╭──
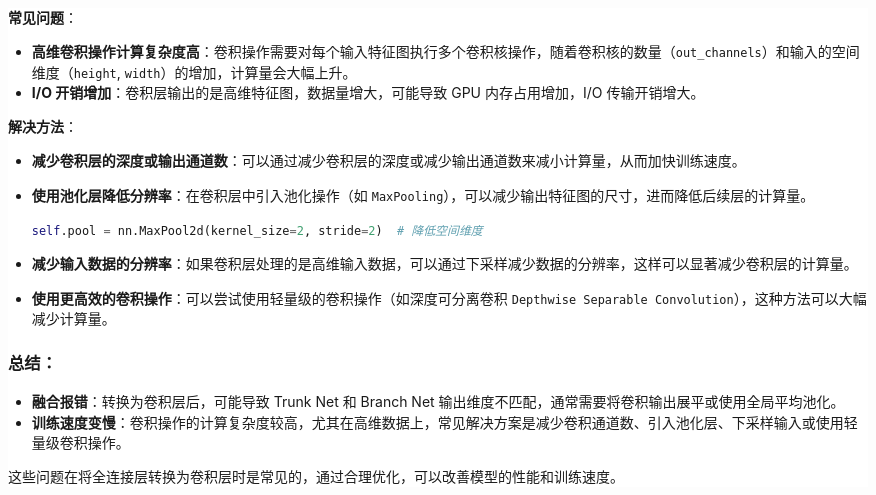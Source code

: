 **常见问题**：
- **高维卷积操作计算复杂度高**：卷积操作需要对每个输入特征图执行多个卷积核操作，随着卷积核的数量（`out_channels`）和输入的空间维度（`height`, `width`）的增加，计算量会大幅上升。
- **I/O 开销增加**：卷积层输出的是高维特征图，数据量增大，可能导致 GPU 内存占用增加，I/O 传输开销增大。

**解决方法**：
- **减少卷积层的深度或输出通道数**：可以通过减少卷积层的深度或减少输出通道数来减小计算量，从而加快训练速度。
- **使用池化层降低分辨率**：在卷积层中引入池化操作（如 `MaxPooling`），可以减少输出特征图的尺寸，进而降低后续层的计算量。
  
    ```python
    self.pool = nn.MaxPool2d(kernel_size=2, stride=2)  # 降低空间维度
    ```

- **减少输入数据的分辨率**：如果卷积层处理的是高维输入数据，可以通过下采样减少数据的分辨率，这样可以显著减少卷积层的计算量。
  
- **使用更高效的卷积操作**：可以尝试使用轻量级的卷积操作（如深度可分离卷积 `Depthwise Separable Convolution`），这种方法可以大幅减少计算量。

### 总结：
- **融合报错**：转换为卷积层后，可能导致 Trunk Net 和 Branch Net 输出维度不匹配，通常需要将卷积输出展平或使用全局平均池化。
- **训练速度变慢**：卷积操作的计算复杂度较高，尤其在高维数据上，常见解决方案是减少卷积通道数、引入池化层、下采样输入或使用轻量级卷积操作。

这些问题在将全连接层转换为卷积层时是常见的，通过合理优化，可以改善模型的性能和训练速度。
╰──
Go to the line in the material above that contains "- **减少卷积层的深度或输" and copy exactly from there through the line that contains "- **减少输入数据的分辨率", stopping after it.

- **减少卷积层的深度或输出通道数**：可以通过减少卷积层的深度或减少输出通道数来减小计算量，从而加快训练速度。
- **使用池化层降低分辨率**：在卷积层中引入池化操作（如 `MaxPooling`），可以减少输出特征图的尺寸，进而降低后续层的计算量。
  
    ```python
    self.pool = nn.MaxPool2d(kernel_size=2, stride=2)  # 降低空间维度
    ```

- **减少输入数据的分辨率**：如果卷积层处理的是高维输入数据，可以通过下采样减少数据的分辨率，这样可以显著减少卷积层的计算量。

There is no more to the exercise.